I have raised my feelings before but he has just brushed these off and six months down the line nothing has changed. I wanted to make it work but now I feel so confused. After a weekend of thinking further, I broached this again but he thinks we are fine and doesnt think the above are issues. He is a man of few words; I said for me something drastic needs to happen we need to get some support as couple or I need to take some time out. He was against speaking to anyone as a couple and said if it has to be one of those try me moving out for a while. He reluctantly admitted that he isnt really bothered about marriage or having children despite pleading otherwise previously. He also admitted he has no real interest in moving so I would be closer to my family as agreed when we bought our home 7 years ago. The fact is I want children in the future and this will not change. I said I would give him a couple of days to take in what I said but I think he is is hoping I will just drop this and carry on like before because that is what makes him happy. I am so down, but I am conscious of leaving him as I have been his only relationship which is possibly part of the problem. I think deep down I know what needs to happen but would value others advice and expieriences.
I am so sorry hiding but you already know it is time to move on. Your DP has shown he does not take your needs seriously and does not cherish yur relationship - you need to go and flourish elsewhere.
thank you for your words misty, despite the situation I do worry about how he will cope as I genuinely believe he thought I would just accept the situation because we have a mortgage, go on holidays, spend time with each others extended family. Its so hard to think primarily of yourself
If you stay you will be selling yourself short.
Why settle for him when you can have the love, intimacy, marriage and children with someone else?
All those things are waiting for you.
This situation is one where I would say to you: don't listen to what he says, look at what he does.
Because what he does from this moment on will tell you all you need to know about his desires for the future.
It sounds like things have ran their course.
A dear friend of mine was in a very similar situation. She eventually saw the light and left - but now looks back on what she feels were 12 wasted years of her fertile life.
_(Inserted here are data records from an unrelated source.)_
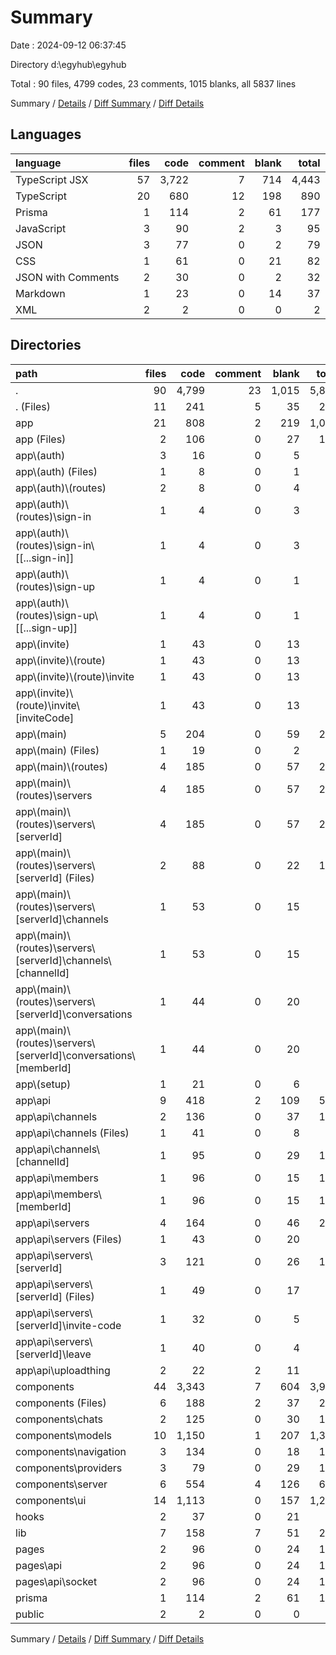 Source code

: # Summary

Date : 2024-09-12 06:37:45

Directory d:\\egyhub\\egyhub

Total : 90 files,  4799 codes, 23 comments, 1015 blanks, all 5837 lines

Summary / [Details](details.md) / [Diff Summary](diff.md) / [Diff Details](diff-details.md)

## Languages
| language | files | code | comment | blank | total |
| :--- | ---: | ---: | ---: | ---: | ---: |
| TypeScript JSX | 57 | 3,722 | 7 | 714 | 4,443 |
| TypeScript | 20 | 680 | 12 | 198 | 890 |
| Prisma | 1 | 114 | 2 | 61 | 177 |
| JavaScript | 3 | 90 | 2 | 3 | 95 |
| JSON | 3 | 77 | 0 | 2 | 79 |
| CSS | 1 | 61 | 0 | 21 | 82 |
| JSON with Comments | 2 | 30 | 0 | 2 | 32 |
| Markdown | 1 | 23 | 0 | 14 | 37 |
| XML | 2 | 2 | 0 | 0 | 2 |

## Directories
| path | files | code | comment | blank | total |
| :--- | ---: | ---: | ---: | ---: | ---: |
| . | 90 | 4,799 | 23 | 1,015 | 5,837 |
| . (Files) | 11 | 241 | 5 | 35 | 281 |
| app | 21 | 808 | 2 | 219 | 1,029 |
| app (Files) | 2 | 106 | 0 | 27 | 133 |
| app\\(auth) | 3 | 16 | 0 | 5 | 21 |
| app\\(auth) (Files) | 1 | 8 | 0 | 1 | 9 |
| app\\(auth)\\(routes) | 2 | 8 | 0 | 4 | 12 |
| app\\(auth)\\(routes)\\sign-in | 1 | 4 | 0 | 3 | 7 |
| app\\(auth)\\(routes)\\sign-in\\[[...sign-in]] | 1 | 4 | 0 | 3 | 7 |
| app\\(auth)\\(routes)\\sign-up | 1 | 4 | 0 | 1 | 5 |
| app\\(auth)\\(routes)\\sign-up\\[[...sign-up]] | 1 | 4 | 0 | 1 | 5 |
| app\\(invite) | 1 | 43 | 0 | 13 | 56 |
| app\\(invite)\\(route) | 1 | 43 | 0 | 13 | 56 |
| app\\(invite)\\(route)\\invite | 1 | 43 | 0 | 13 | 56 |
| app\\(invite)\\(route)\\invite\\[inviteCode] | 1 | 43 | 0 | 13 | 56 |
| app\\(main) | 5 | 204 | 0 | 59 | 263 |
| app\\(main) (Files) | 1 | 19 | 0 | 2 | 21 |
| app\\(main)\\(routes) | 4 | 185 | 0 | 57 | 242 |
| app\\(main)\\(routes)\\servers | 4 | 185 | 0 | 57 | 242 |
| app\\(main)\\(routes)\\servers\\[serverId] | 4 | 185 | 0 | 57 | 242 |
| app\\(main)\\(routes)\\servers\\[serverId] (Files) | 2 | 88 | 0 | 22 | 110 |
| app\\(main)\\(routes)\\servers\\[serverId]\\channels | 1 | 53 | 0 | 15 | 68 |
| app\\(main)\\(routes)\\servers\\[serverId]\\channels\\[channelId] | 1 | 53 | 0 | 15 | 68 |
| app\\(main)\\(routes)\\servers\\[serverId]\\conversations | 1 | 44 | 0 | 20 | 64 |
| app\\(main)\\(routes)\\servers\\[serverId]\\conversations\\[memberId] | 1 | 44 | 0 | 20 | 64 |
| app\\(setup) | 1 | 21 | 0 | 6 | 27 |
| app\\api | 9 | 418 | 2 | 109 | 529 |
| app\\api\\channels | 2 | 136 | 0 | 37 | 173 |
| app\\api\\channels (Files) | 1 | 41 | 0 | 8 | 49 |
| app\\api\\channels\\[channelId] | 1 | 95 | 0 | 29 | 124 |
| app\\api\\members | 1 | 96 | 0 | 15 | 111 |
| app\\api\\members\\[memberId] | 1 | 96 | 0 | 15 | 111 |
| app\\api\\servers | 4 | 164 | 0 | 46 | 210 |
| app\\api\\servers (Files) | 1 | 43 | 0 | 20 | 63 |
| app\\api\\servers\\[serverId] | 3 | 121 | 0 | 26 | 147 |
| app\\api\\servers\\[serverId] (Files) | 1 | 49 | 0 | 17 | 66 |
| app\\api\\servers\\[serverId]\\invite-code | 1 | 32 | 0 | 5 | 37 |
| app\\api\\servers\\[serverId]\\leave | 1 | 40 | 0 | 4 | 44 |
| app\\api\\uploadthing | 2 | 22 | 2 | 11 | 35 |
| components | 44 | 3,343 | 7 | 604 | 3,954 |
| components (Files) | 6 | 188 | 2 | 37 | 227 |
| components\\chats | 2 | 125 | 0 | 30 | 155 |
| components\\models | 10 | 1,150 | 1 | 207 | 1,358 |
| components\\navigation | 3 | 134 | 0 | 18 | 152 |
| components\\providers | 3 | 79 | 0 | 29 | 108 |
| components\\server | 6 | 554 | 4 | 126 | 684 |
| components\\ui | 14 | 1,113 | 0 | 157 | 1,270 |
| hooks | 2 | 37 | 0 | 21 | 58 |
| lib | 7 | 158 | 7 | 51 | 216 |
| pages | 2 | 96 | 0 | 24 | 120 |
| pages\\api | 2 | 96 | 0 | 24 | 120 |
| pages\\api\\socket | 2 | 96 | 0 | 24 | 120 |
| prisma | 1 | 114 | 2 | 61 | 177 |
| public | 2 | 2 | 0 | 0 | 2 |

Summary / [Details](details.md) / [Diff Summary](diff.md) / [Diff Details](diff-details.md)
She has now found a lovely man but it is too late for her to have children.
Please don't waste any more of your time on someone who doesn't want the same things out of life as you do.
I have been in a very similar position as you and I would - without hesitation - say that you deserve better. Life is far too short to accept second best. You will find a loving man and have the family you so desperately want. Don't waste any more time.
Factor in how long it might take to meet someone else and know them well enough to have a family, don't waste your precious time with somebody who has mislead you. He is an adult who can look after himself, he has certainly put himself first until now. I really can't see what's in this relationship for you any more.
Please do not be my lovely DD, she now faces being childless after some unfortunate events in her life and time running out. Act now.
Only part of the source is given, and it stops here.